A person's sexuality may seem confusing to them because it's not what they were taught they would feel growing up. Or, a person may experience sexual fluidity, which means that their desires and preferences in dating or sex may ebb and flow. This could make their sexuality seem confusing at first, since it may not fit more well-known labels.
What should I do if I'm questioning my sexuality?
If you're questioning your sexuality and attraction to the opposite sex or people of any other gender, it might help to talk to others who are having or have had similar experiences. You might speak with trusted friends about it, read books about exploring your sexuality, or find an online forum where other adolescents or other men, women, or people are exploring such topics.

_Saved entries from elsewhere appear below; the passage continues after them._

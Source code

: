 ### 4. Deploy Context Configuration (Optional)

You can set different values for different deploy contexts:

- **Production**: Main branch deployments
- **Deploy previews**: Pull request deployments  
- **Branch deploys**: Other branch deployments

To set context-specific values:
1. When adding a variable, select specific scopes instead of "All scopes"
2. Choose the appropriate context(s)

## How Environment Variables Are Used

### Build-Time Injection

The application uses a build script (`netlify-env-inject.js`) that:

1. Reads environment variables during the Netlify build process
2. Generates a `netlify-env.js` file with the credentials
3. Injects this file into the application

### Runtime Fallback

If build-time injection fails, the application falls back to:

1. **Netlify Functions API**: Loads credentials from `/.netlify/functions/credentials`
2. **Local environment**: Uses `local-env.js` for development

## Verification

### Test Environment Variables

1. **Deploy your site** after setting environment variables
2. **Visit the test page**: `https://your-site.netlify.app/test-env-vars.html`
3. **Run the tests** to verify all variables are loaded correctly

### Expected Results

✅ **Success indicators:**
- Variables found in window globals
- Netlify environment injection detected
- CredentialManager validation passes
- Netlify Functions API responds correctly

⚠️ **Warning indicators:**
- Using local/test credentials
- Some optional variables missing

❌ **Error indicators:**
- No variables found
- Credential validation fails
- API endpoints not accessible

Can anxiety make you question sexuality?
There is a type of obsessive-compulsive disorder (OCD) that is specifically related to a fixation on sexual orientation, which can result in anxiety symptoms. That said, those who don't have OCD may still sometimes experience anxiety related to sexuality, particularly in a society that is often unaccepting of queer people or in spaces where people are pressured to identify with a particular label.
Can a straight person question their sexuality?
Yes. Anyone who identifies with any label or descriptive words may question their sexuality. Many queer people formerly identified as straight. However a person identifies, it can be healthy to explore one's sexuality and identity. Remember that there are no wrong answers in such a process.
Why am I having intrusive thoughts about my sexuality?
Having intrusive thoughts about behaviors related to homosexuality, heterosexuality, or some other facet of your sexuality could be due to a number of different causes. General anxiety, OCD, or fear of the response if you were to come out with a particular identity are some possible options. If you're struggling with these thoughts, it may help to engage with a queer-inclusive therapist. You can speak with them about this matter in a safe and welcoming environment, and they may be able to help you find freedom from this particular worry by using various coping mechanisms.
How do I know I'm straight?
In general, straight men are only attracted to women, and straight women are only attracted to men. If you feel like this description may not fit you, it's possible that you're not straight. Keep in mind that discovering your sexuality can take time, patience, and self-reflection.
Can I force myself to be straight?
A person's sexuality is a part of who they are and cannot be changed. Attempts to change a person's sexual orientation or gender identity could qualify as conversion “therapy,” which a wealth of research indicates can be deeply harmful and, according to one study, may amount to torture. If you're facing mental health or interpersonal challenges related to not being accepted for who you are, it may be worth connecting with a therapist for support.
What to say to someone who is questioning their sexuality?
If you know someone who is questioning their sexuality, it may be comforting for them to hear that you'll accept and love them no matter how they identify. Depending on your relationship with them, it could also be helpful to connect them with resources that can help them explore their identity.
What is the therapy for exploring sexuality?
Gender therapy is an approach to talk therapy that involves an affirming provider supporting a person as they explore their sexual orientation or gender identity. This type of provider is usually specifically trained in offering a welcoming and inclusive environment.